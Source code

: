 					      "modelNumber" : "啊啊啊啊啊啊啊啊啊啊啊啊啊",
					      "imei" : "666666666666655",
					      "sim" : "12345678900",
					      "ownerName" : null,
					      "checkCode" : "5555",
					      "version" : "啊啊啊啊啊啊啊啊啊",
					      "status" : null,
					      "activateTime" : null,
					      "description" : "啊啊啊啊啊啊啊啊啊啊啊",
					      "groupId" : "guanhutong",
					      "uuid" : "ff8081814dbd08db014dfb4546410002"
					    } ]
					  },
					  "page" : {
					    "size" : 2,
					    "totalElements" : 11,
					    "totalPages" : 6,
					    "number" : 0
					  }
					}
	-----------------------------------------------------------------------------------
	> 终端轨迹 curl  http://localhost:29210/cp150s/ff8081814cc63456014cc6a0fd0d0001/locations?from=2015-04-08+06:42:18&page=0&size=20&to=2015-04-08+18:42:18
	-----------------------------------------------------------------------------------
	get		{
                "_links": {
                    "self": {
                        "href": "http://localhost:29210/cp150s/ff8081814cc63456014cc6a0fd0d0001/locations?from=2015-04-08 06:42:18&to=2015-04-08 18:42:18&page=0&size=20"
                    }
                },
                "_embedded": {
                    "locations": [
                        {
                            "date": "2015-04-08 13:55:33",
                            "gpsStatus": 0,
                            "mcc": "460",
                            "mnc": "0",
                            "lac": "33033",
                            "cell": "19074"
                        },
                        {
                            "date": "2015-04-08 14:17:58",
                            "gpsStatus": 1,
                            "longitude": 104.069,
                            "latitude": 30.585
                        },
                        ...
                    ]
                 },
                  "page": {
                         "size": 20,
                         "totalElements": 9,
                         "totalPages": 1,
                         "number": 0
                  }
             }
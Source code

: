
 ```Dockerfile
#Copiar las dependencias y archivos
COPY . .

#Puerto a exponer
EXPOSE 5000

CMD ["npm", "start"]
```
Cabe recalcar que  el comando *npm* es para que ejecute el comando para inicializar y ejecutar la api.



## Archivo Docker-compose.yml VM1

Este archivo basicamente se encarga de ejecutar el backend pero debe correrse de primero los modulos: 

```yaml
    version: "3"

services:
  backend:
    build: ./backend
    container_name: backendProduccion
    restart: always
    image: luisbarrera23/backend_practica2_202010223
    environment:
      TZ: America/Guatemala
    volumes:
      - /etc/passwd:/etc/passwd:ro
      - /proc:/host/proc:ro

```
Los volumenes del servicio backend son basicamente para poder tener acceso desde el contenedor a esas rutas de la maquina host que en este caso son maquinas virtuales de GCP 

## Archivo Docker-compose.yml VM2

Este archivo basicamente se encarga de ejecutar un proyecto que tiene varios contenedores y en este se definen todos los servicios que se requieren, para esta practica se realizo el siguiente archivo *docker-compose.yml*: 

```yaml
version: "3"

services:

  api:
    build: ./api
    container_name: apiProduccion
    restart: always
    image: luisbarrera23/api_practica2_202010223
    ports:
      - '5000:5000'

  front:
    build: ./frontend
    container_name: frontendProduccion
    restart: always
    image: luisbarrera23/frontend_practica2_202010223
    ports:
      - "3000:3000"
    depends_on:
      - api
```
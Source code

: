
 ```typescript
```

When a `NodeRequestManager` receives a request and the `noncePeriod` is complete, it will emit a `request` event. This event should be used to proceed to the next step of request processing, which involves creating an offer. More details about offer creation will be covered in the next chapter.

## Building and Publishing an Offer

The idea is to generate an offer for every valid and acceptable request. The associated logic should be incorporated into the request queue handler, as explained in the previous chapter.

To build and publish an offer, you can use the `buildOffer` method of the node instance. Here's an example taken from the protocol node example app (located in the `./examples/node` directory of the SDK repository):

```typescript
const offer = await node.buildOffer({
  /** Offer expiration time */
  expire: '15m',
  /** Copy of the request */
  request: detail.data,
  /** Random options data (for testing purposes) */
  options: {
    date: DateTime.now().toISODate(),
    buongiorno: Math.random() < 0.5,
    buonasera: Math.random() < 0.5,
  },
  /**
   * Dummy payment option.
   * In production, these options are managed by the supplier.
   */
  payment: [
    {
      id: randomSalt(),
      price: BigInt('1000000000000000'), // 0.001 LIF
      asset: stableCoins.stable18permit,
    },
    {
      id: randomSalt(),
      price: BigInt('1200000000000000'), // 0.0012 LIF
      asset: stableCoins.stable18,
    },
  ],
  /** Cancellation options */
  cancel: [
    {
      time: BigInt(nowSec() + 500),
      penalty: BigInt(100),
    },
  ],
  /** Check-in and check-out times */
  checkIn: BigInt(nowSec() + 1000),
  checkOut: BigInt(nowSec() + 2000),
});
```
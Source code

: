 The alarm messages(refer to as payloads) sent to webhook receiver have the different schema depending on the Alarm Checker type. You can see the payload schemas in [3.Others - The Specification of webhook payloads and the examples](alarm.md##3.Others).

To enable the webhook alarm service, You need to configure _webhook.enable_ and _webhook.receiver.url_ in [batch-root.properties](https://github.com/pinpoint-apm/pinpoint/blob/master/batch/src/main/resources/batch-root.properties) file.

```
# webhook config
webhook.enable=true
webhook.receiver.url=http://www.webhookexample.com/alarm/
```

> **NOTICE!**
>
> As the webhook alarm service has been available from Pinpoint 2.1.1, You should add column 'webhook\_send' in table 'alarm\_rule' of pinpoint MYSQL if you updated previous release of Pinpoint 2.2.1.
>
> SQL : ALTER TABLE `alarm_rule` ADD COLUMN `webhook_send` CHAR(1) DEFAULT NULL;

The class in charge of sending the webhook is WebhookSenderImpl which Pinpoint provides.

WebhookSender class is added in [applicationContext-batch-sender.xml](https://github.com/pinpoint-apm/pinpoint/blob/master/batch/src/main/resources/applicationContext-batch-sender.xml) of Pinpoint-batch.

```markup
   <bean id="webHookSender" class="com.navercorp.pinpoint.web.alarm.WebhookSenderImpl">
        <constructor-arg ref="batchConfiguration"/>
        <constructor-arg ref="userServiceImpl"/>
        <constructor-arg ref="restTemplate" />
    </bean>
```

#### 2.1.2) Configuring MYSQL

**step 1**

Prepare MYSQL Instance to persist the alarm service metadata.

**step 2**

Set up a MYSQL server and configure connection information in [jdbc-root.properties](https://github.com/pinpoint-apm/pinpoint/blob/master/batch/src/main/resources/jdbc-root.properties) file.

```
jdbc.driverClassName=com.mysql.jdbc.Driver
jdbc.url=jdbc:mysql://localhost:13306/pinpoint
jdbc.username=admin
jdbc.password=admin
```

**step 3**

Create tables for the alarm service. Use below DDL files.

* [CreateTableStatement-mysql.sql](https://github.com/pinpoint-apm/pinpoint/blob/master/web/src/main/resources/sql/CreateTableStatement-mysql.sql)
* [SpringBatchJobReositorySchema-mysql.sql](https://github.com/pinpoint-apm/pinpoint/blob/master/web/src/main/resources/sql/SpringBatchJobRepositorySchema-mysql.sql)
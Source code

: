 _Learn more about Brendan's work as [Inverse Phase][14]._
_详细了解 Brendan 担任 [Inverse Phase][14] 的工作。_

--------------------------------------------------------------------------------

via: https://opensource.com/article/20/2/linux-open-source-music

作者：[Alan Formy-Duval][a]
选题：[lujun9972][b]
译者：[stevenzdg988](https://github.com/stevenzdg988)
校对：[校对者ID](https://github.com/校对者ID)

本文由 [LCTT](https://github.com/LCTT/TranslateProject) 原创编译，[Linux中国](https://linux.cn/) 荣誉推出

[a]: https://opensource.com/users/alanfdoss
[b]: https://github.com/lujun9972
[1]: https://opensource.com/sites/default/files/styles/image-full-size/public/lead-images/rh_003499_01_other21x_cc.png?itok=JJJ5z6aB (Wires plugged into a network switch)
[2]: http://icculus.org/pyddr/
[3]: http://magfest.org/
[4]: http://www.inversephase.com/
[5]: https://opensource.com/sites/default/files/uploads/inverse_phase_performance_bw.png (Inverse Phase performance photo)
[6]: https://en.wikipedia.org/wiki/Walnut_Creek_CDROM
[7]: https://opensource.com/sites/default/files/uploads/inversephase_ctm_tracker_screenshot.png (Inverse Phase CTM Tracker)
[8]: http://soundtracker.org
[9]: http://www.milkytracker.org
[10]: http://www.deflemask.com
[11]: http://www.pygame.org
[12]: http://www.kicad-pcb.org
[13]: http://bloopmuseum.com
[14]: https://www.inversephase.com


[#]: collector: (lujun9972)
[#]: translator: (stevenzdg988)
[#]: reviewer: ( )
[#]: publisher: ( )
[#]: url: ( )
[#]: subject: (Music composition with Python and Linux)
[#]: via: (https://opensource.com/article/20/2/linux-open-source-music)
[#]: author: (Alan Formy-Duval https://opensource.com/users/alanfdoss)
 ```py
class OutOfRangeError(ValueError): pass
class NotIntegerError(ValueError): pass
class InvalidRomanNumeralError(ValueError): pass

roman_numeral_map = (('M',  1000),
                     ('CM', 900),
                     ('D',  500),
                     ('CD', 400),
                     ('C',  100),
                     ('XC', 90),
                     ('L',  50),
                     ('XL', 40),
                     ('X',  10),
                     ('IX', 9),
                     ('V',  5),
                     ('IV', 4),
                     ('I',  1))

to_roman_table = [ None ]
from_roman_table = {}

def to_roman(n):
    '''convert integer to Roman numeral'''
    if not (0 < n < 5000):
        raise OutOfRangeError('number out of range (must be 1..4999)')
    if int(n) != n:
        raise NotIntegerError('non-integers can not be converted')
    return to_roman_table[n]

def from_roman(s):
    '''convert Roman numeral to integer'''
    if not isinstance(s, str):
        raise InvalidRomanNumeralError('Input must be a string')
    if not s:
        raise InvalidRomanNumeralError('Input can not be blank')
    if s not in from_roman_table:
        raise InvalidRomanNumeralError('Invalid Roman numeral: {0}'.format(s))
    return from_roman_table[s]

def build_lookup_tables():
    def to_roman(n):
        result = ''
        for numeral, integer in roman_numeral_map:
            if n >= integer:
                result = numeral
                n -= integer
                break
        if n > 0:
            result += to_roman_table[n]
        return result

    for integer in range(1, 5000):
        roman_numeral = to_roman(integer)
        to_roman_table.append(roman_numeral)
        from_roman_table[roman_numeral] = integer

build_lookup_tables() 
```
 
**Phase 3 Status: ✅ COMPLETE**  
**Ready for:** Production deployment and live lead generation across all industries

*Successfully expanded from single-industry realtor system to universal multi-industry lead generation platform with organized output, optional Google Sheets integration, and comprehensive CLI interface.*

---*---

#### [Task]
Search the listing above for "result" and copy every line that holds it.

#### [Exercise answer]
        result = ''
                result = numeral
            result += to_roman_table[n]
        return result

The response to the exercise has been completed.